The proposed method of coded snapshots involves no transform coding as part of the first step and can benefit from transform coding on top of it, if computational onboard power availability allows it. This leads to a lower power requirements and hence longer operation times for the UAV deployed. Along with this, the similarity between the coded snapshots and the original datacube bands lets us do inference in compressed domain itself which leads to faster decisions and pre-processing before the data is sent to ground stations. Onboard inference tasks can speed up disaster recovery efforts along with other planning and public warning systems.

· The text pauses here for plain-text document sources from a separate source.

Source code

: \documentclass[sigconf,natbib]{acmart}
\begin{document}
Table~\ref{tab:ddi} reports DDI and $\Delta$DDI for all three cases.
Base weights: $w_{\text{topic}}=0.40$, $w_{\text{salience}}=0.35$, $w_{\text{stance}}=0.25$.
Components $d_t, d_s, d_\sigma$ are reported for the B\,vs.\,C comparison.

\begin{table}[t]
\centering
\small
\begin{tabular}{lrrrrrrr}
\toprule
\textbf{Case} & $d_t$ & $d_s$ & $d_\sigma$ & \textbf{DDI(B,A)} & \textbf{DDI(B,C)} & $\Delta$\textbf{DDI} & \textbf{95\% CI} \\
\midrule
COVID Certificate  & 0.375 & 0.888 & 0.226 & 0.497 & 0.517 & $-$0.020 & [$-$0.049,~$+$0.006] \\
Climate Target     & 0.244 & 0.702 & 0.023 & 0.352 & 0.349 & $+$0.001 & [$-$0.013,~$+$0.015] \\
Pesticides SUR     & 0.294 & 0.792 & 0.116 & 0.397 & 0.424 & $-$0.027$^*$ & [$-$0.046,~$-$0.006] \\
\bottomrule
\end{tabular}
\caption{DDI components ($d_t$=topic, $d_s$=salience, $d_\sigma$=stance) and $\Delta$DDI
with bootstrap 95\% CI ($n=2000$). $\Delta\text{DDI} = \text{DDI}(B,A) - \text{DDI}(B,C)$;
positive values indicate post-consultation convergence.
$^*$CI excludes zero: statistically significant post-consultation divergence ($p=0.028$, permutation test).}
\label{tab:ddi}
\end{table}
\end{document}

We presented a computationally very fast and simple encoder for low bit per pixel compression of hyperspectral datacubes. These desirable features of the encoder bring in some computationally undesirable effects due to the need of sparse recovery algorithms for which we presented a computationally faster and parallelizable decoder architecture based on deep neural networks. The proposed technique also offers the capability for progressive transmission of compressed data and saves compression time and a good amount of onboard storage due to in-place computation. The proposed technique offers a low computational complexity at the encoder end which is highly desirable at a drones, UAVs or spacecraft, with limited computational and power capabilities. The deep learning based decoder, however being comparatively complex, can be offloaded to a GPU making it much faster than iterative sparse recovery algorithms. This coding technique also lets us perform inference on the compressed data directly leading to a faster and computationally light on board-decision making, when required.